When local teenager, Hashim Ali, started experiencing severe headaches at the end of last summer he put it down to a virus. But when he also started to experience problems with his eyes, he asked his mum, Fatima Begum, to make his appointment for an eye test which transpired ultimately helped to save his sight.
‘Hashim has always been quite a healthy child so it was unusual for him to experience so many headaches,’ recalled Fatima.
After a few weeks, the headaches subsided but Hashim started to experience blurring in his vision and asked his mum to take him for an eye test, as it was starting to affect school work and his keen interest in gaming.
The importance of eye tests
‘As Hashim was due for a sight test in a couple of months I thought about leaving it until then, but he asked me a few times whether I had made him an appointment, so I called our local Specsavers store in the Wulfrun Centre and booked an eye test.’ said Fatima.
When the local teen was seen by optician Manar Mossad, she immediately noticed something wasn’t right with his eyes.
‘During the eye examination we took a photograph of the back of Hashim’s eyes using digital retinal photography,’ explained Manar. ‘Along with a detailed examination, the images became key to diagnosing intracranial hypertension (IH).’
IH is the medical name for a build-up of pressure around the brain. It can come on suddenly (acute) but can also be a persistent, long-lasting problem (chronic). When the underlying cause of chronic IH is unclear this is known as idiopathic IH. The symptoms Hashim experienced, such as the throbbing headaches, blurred vision and nausea are very typical of the condition and can also be accompanied by a temporary loss of vision (triggered by coughing or sneezing) and a feeling of drowsiness and irritability.
‘As he had been a yearly visitor to the store for his eye tests, we were able to compare the images on his records and clearly identify the underlying problem,’ continued Manar. ‘I didn’t want to panic Fatima and Hashim, but I told them that I suspected IH and referred them to the eye clinic at Birmingham Hospital for further tests.’
From here Hashim went to several hospital appointments, all the while the store was checking in with Fatima to see how things were going.
‘Manar really was amazing, she went above and beyond,’ praised Fatima. ‘She regularly called us to see how things were going with the appointments and took a real interest in getting Hashim better. It was great to have so much support from her during what was really quite a scary time.’
‘Since the diagnosis, Hashim has undergone four lumbar punctures to help relieve the pressure around his brain,’ continued Fatima. ‘It has been really difficult for him as he is afraid of needles, but he has been incredibly brave. On so many occasions he told me he feared losing his sight, and as a mum that was very difficult to hear because I couldn’t do anything to help - but the hospital has been wonderful, as have the team at Specsavers.’
While the pressure has been relieved, Hashim is still undergoing treatment for the effects which included an increase in his blind spots. He attends regular check-ups at Specsavers to monitor his progress and is slowly getting back to his normal self.
‘Hashim is very cheeky normally,’ commented Fatima. ‘But during the hospital visits and immediately after the diagnosis he became very serious. We are starting to see his cheeky side come back now, and he is enjoying his gaming again which is great.
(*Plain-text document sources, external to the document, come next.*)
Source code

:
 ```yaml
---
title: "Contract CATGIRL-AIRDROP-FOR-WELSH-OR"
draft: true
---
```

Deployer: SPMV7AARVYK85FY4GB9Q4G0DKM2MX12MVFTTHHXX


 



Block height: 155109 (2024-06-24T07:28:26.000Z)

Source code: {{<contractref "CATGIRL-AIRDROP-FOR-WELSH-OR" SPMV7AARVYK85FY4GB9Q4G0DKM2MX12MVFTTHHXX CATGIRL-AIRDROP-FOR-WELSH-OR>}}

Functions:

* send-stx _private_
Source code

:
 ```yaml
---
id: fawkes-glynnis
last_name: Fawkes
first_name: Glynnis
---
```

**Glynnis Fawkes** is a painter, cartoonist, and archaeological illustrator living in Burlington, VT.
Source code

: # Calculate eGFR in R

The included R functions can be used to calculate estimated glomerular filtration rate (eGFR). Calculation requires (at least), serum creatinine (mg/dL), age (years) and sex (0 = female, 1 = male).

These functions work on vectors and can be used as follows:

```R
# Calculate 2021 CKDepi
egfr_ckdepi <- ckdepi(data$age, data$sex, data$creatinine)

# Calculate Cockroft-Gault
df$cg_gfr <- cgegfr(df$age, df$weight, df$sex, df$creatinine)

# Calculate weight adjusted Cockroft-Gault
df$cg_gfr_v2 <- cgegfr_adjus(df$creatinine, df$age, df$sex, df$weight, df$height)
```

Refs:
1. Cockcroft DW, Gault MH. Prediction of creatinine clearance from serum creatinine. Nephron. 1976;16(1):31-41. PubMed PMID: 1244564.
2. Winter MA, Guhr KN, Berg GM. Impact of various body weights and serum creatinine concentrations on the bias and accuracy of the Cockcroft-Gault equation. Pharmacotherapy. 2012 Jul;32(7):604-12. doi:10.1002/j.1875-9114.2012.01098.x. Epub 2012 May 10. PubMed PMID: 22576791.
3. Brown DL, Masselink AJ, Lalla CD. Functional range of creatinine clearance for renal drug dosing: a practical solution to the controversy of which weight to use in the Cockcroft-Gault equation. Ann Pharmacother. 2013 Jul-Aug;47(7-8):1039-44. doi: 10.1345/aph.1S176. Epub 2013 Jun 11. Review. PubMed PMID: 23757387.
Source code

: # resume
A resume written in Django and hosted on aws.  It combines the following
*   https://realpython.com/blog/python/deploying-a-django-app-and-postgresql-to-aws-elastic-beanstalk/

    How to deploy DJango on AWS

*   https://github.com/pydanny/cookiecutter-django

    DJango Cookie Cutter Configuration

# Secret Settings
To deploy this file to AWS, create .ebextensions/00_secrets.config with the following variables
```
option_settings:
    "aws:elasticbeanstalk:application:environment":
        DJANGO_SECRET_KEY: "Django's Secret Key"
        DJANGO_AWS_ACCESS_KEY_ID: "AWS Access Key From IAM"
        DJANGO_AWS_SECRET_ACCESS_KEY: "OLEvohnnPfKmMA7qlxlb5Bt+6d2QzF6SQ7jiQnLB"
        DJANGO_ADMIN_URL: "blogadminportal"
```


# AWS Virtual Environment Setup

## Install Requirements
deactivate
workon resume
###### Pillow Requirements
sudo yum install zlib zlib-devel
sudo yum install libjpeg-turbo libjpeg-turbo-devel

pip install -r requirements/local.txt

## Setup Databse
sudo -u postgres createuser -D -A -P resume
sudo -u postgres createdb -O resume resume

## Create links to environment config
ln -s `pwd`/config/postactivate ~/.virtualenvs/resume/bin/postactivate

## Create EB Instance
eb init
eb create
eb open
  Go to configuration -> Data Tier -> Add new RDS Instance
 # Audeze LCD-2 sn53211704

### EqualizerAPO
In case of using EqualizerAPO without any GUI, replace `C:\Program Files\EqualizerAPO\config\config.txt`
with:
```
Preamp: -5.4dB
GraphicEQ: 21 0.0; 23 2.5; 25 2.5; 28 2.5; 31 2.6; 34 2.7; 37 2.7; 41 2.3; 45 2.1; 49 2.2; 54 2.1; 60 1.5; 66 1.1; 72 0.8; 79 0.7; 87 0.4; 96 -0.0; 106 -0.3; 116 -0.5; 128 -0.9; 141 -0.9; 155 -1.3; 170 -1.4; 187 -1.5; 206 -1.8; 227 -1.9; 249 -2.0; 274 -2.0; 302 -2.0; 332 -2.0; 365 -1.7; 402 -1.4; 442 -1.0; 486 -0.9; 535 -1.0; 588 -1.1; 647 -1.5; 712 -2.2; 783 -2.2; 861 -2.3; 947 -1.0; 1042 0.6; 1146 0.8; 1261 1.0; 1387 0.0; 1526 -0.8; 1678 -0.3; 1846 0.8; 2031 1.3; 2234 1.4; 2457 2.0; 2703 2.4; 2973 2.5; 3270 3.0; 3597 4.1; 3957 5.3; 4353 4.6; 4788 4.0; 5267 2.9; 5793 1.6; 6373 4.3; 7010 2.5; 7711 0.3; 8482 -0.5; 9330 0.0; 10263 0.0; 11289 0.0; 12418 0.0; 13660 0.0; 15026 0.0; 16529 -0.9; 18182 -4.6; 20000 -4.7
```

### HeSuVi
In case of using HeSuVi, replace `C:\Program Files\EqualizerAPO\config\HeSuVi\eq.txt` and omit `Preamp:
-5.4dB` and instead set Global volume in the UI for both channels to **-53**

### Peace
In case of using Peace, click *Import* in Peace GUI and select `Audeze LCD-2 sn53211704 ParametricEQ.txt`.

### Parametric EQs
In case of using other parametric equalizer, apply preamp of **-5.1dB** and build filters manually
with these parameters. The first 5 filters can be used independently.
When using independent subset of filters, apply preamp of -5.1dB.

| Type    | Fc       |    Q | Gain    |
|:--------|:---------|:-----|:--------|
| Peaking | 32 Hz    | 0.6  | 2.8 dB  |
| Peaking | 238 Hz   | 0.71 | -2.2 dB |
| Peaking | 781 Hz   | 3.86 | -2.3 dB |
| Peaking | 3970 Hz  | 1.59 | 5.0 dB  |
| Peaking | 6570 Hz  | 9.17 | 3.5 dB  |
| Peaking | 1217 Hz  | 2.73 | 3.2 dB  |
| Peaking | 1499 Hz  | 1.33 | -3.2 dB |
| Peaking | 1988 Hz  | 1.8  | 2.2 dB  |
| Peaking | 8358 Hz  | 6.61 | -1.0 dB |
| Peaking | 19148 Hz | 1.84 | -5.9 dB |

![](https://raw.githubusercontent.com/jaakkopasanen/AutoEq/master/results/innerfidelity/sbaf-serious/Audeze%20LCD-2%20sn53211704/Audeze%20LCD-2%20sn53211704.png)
I am just so glad I made the appointment and took him into Specsavers. I can’t imagine where we would have been otherwise.’
Fatima continued: ‘Part of what was so scary was that we knew nothing about IH, so when we got the diagnosis the unknown just made it seem so much worse. We wanted to share Hashim’s story to raise awareness of the condition and hopefully prevent someone else feeling that fear of the unknown.’
A word from the store director
Hardip Bahia, store director at Specsavers Wolverhampton, hopes Hashim’s story also reminds people of the importance of eye tests: ‘An eye test isn’t just about seeing if you need glasses or checking a prescription,’ she said. ‘It’s an important part of checking the health of your eyes and can play a major role in detecting both minor and major health conditions. We recommend adults have their eyes tested every two years or every year for children, but if you experience any changes it’s best to make an appointment and get your eyes checked.’
The optometrists at Specsavers Wolverhampton have accreditations in glaucoma and minor eye conditions (MECs). It means the store can offer eye health services to help manage a number of eye conditions allowing more people to be treated in-store rather than having to go to their GP or hospital. Anyone experiencing symptoms such as pain, redness or flashes of light in their vision can access these services.